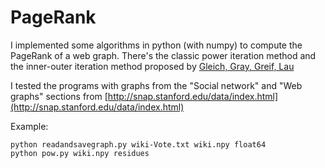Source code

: PageRank 
======

I implemented some algorithms in python (with numpy) to compute the PageRank of a web graph. There's the classic power iteration method and the inner-outer iteration method proposed by [Gleich, Gray, Greif, Lau](http://citeseerx.ist.psu.edu/viewdoc/summary?doi=10.1.1.154.8204)

I tested the programs with graphs from the "Social network" and "Web graphs" sections from  [http://snap.stanford.edu/data/index.html](http://snap.stanford.edu/data/index.html)

Example:

	python readandsavegraph.py wiki-Vote.txt wiki.npy float64
	python pow.py wiki.npy residues


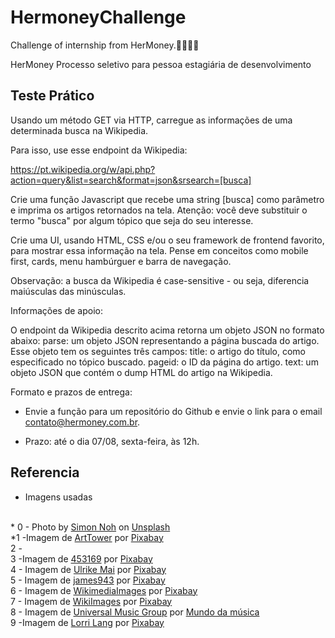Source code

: # HermoneyChallenge
Challenge of internship from HerMoney.👩🏽‍🦳🎈


HerMoney
Processo seletivo para pessoa estagiária de desenvolvimento


## Teste Prático


Usando um método GET via HTTP, carregue as informações de uma determinada busca na Wikipedia.

Para isso, use esse endpoint da Wikipedia: 

https://pt.wikipedia.org/w/api.php?action=query&list=search&format=json&srsearch=[busca]

Crie uma função Javascript que recebe uma string [busca] como parâmetro e imprima os artigos retornados na tela. Atenção: você deve substituir o termo "busca" por algum tópico que seja do seu interesse.

Crie uma UI, usando HTML, CSS e/ou o seu framework de frontend favorito, para mostrar essa informação na tela. Pense em conceitos como mobile first, cards, menu hambúrguer e barra de navegação.

Observação: a busca da Wikipedia é case-sensitive - ou seja, diferencia maiúsculas das minúsculas.

Informações de apoio:

O endpoint da Wikipedia descrito acima retorna um objeto JSON no formato abaixo:
parse: um objeto JSON representando a página buscada do artigo. Esse objeto tem os seguintes três campos:
title: o artigo do título, como especificado no tópico buscado.
pageid: o ID da página do artigo.
text: um objeto JSON que contém o dump HTML do artigo na Wikipedia.


Formato e prazos de entrega:

* Envie a função para um repositório do Github e envie o link para o email contato@hermoney.com.br.

* Prazo: até o dia 07/08, sexta-feira, às 12h.


## Referencia
- Imagens usadas
<br>
* 0 - <span>Photo by <a href="https://unsplash.com/@simon_noh?utm_source=unsplash&amp;utm_medium=referral&amp;utm_content=creditCopyText">Simon Noh</a> on <a href="https://unsplash.com/images/things/music?utm_source=unsplash&amp;utm_medium=referral&amp;utm_content=creditCopyText">Unsplash</a></span>
<br>
*1 -Imagem de <a href="https://pixabay.com/pt/users/ArtTower-5337/?utm_source=link-attribution&amp;utm_medium=referral&amp;utm_campaign=image&amp;utm_content=1625307">ArtTower</a> por <a href="https://pixabay.com/pt/?utm_source=link-attribution&amp;utm_medium=referral&amp;utm_campaign=image&amp;utm_content=1625307">Pixabay</a>
<br>
2 -
<br>
3 -Imagem de <a href="https://pixabay.com/pt/users/453169-453169/?utm_source=link-attribution&amp;utm_medium=referral&amp;utm_campaign=image&amp;utm_content=720589">453169</a> por <a href="https://pixabay.com/pt/?utm_source=link-attribution&amp;utm_medium=referral&amp;utm_campaign=image&amp;utm_content=720589">Pixabay</a>
<br>
4 - Imagem de <a href="https://pixabay.com/pt/users/Counselling-440107/?utm_source=link-attribution&amp;utm_medium=referral&amp;utm_campaign=image&amp;utm_content=937260">Ulrike Mai</a> por <a href="https://pixabay.com/pt/?utm_source=link-attribution&amp;utm_medium=referral&amp;utm_campaign=image&amp;utm_content=937260">Pixabay</a>
<br>
5 - Imagem de <a href="https://pixabay.com/pt/users/james943-1249962/?utm_source=link-attribution&amp;utm_medium=referral&amp;utm_campaign=image&amp;utm_content=865854">james943</a> por <a href="https://pixabay.com/pt/?utm_source=link-attribution&amp;utm_medium=referral&amp;utm_campaign=image&amp;utm_content=865854">Pixabay</a>
<br>
6 - Imagem de <a href="https://pixabay.com/pt/users/WikimediaImages-1185597/?utm_source=link-attribution&amp;utm_medium=referral&amp;utm_campaign=image&amp;utm_content=835868">WikimediaImages</a> por <a href="https://pixabay.com/pt/?utm_source=link-attribution&amp;utm_medium=referral&amp;utm_campaign=image&amp;utm_content=835868">Pixabay</a>
<br>
7 - Imagem de <a href="https://pixabay.com/pt/users/WikiImages-1897/?utm_source=link-attribution&amp;utm_medium=referral&amp;utm_campaign=image&amp;utm_content=63212">WikiImages</a> por <a href="https://pixabay.com/pt/?utm_source=link-attribution&amp;utm_medium=referral&amp;utm_campaign=image&amp;utm_content=63212">Pixabay</a>
<br>
8 - Imagem de <a href="https://mundodamusicamm.com.br/index.php/comunicacao/item/196-universal-music-group-anuncia-aquisicao-da-ingrooves-empresa-de-distribuicao-e-marketing-musical-veja-mais.html">Universal Music Group</a> por <a href="https://mundodamusicamm.com.br/index.php/comunicacao/item/196-universal-music-group-anuncia-aquisicao-da-ingrooves-empresa-de-distribuicao-e-marketing-musical-veja-mais.html">Mundo da música</a>
<br>
9 -Imagem de <a href="https://pixabay.com/pt/users/langll-822640/?utm_source=link-attribution&amp;utm_medium=referral&amp;utm_campaign=image&amp;utm_content=1139397">Lorri Lang</a> por <a href="https://pixabay.com/pt/?utm_source=link-attribution&amp;utm_medium=referral&amp;utm_campaign=image&amp;utm_content=1139397">Pixabay</a>


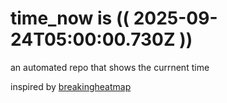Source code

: # time_now is (( 2025-09-24T05:00:00.730Z ))

an automated repo that shows the currnent time

inspired by [breakingheatmap](https://github.com/breakingheatmap/breakingheatmap)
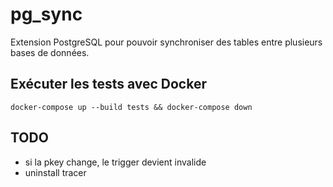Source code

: # pg_sync

Extension PostgreSQL pour pouvoir synchroniser des tables entre plusieurs bases de données.

## Exécuter les tests avec Docker

    docker-compose up --build tests && docker-compose down

## TODO

- si la pkey change, le trigger devient invalide
- uninstall tracer
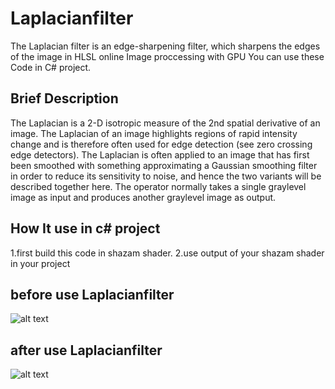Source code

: # Laplacianfilter
The Laplacian filter is an edge-sharpening filter, which sharpens the edges of the image in HLSL online Image proccessing with GPU
You can use these Code in C# project.
## Brief Description

The Laplacian is a 2-D isotropic measure of the 2nd spatial derivative of an image. 
The Laplacian of an image highlights regions of rapid intensity change and is therefore often used for edge detection (see zero crossing edge detectors).
The Laplacian is often applied to an image that has first been smoothed with something approximating a Gaussian smoothing filter in order to reduce its sensitivity to noise, and hence the two variants will be described together here. 
The operator normally takes a single graylevel image as input and produces another graylevel image as output.

## How It use in c# project

1.first build this code in shazam shader.
2.use output of your shazam shader in your project

## before use Laplacianfilter

![alt text](https://github.com/faragh47/Laplacianfilter/blob/master/before.png)

## after use Laplacianfilter

![alt text](https://github.com/faragh47/Laplacianfilter/blob/master/after.png)
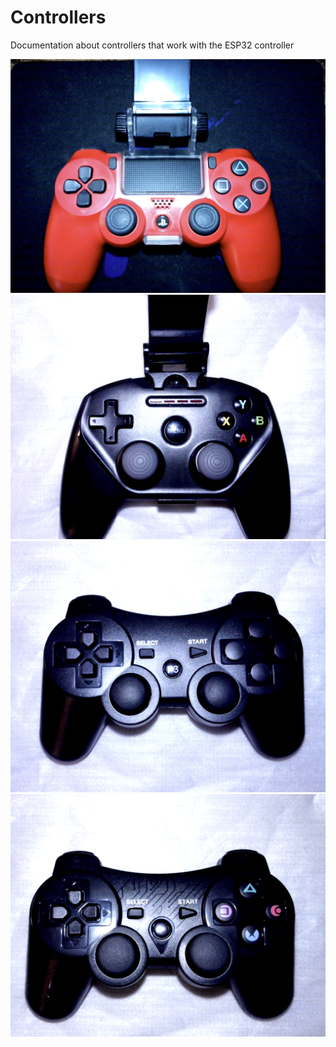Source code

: # Controllers
Documentation about controllers that work with the ESP32 controller

![PS4](images/PS4Red.png)
![Nimbus](images/Nimbus.png)
![PS3 XBox](images/PS3_Xbox.png)
![PS3 Clone](images/PS3_Clone.png)
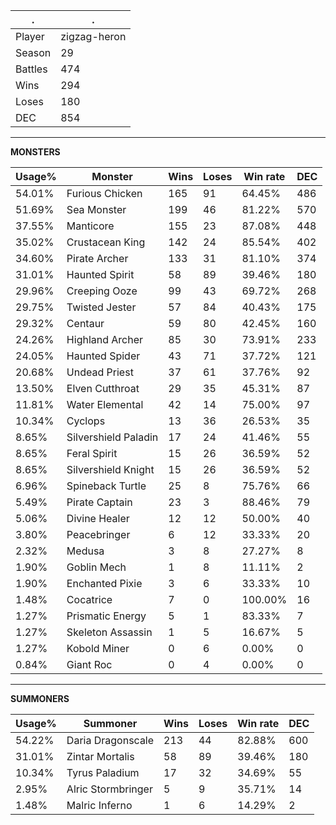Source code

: .|.
|-|-
Player|zigzag-heron
Season|29
Battles|474
Wins|294
Loses|180
DEC|854

---
**MONSTERS**

Usage%|Monster|Wins|Loses|Win rate|DEC|
-|-|-|-|-|-|
54.01%|Furious Chicken|165|91|64.45%|486|
51.69%|Sea Monster|199|46|81.22%|570|
37.55%|Manticore|155|23|87.08%|448|
35.02%|Crustacean King|142|24|85.54%|402|
34.60%|Pirate Archer|133|31|81.10%|374|
31.01%|Haunted Spirit|58|89|39.46%|180|
29.96%|Creeping Ooze|99|43|69.72%|268|
29.75%|Twisted Jester|57|84|40.43%|175|
29.32%|Centaur|59|80|42.45%|160|
24.26%|Highland Archer|85|30|73.91%|233|
24.05%|Haunted Spider|43|71|37.72%|121|
20.68%|Undead Priest|37|61|37.76%|92|
13.50%|Elven Cutthroat|29|35|45.31%|87|
11.81%|Water Elemental|42|14|75.00%|97|
10.34%|Cyclops|13|36|26.53%|35|
8.65%|Silvershield Paladin|17|24|41.46%|55|
8.65%|Feral Spirit|15|26|36.59%|52|
8.65%|Silvershield Knight|15|26|36.59%|52|
6.96%|Spineback Turtle|25|8|75.76%|66|
5.49%|Pirate Captain|23|3|88.46%|79|
5.06%|Divine Healer|12|12|50.00%|40|
3.80%|Peacebringer|6|12|33.33%|20|
2.32%|Medusa|3|8|27.27%|8|
1.90%|Goblin Mech|1|8|11.11%|2|
1.90%|Enchanted Pixie|3|6|33.33%|10|
1.48%|Cocatrice|7|0|100.00%|16|
1.27%|Prismatic Energy|5|1|83.33%|7|
1.27%|Skeleton Assassin|1|5|16.67%|5|
1.27%|Kobold Miner|0|6|0.00%|0|
0.84%|Giant Roc|0|4|0.00%|0|

---
**SUMMONERS**

Usage%|Summoner|Wins|Loses|Win rate|DEC|
-|-|-|-|-|-|
54.22%|Daria Dragonscale|213|44|82.88%|600|
31.01%|Zintar Mortalis|58|89|39.46%|180|
10.34%|Tyrus Paladium|17|32|34.69%|55|
2.95%|Alric Stormbringer|5|9|35.71%|14|
1.48%|Malric Inferno|1|6|14.29%|2|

- - -

■ **WHAT THIS TASK INVOLVES**: Please return each line of the listing above that contains "objeto".

■ **WRITTEN RESPONSE**:
O endpoint da Wikipedia descrito acima retorna um objeto JSON no formato abaixo:
parse: um objeto JSON representando a página buscada do artigo. Esse objeto tem os seguintes três campos:
text: um objeto JSON que contém o dump HTML do artigo na Wikipedia.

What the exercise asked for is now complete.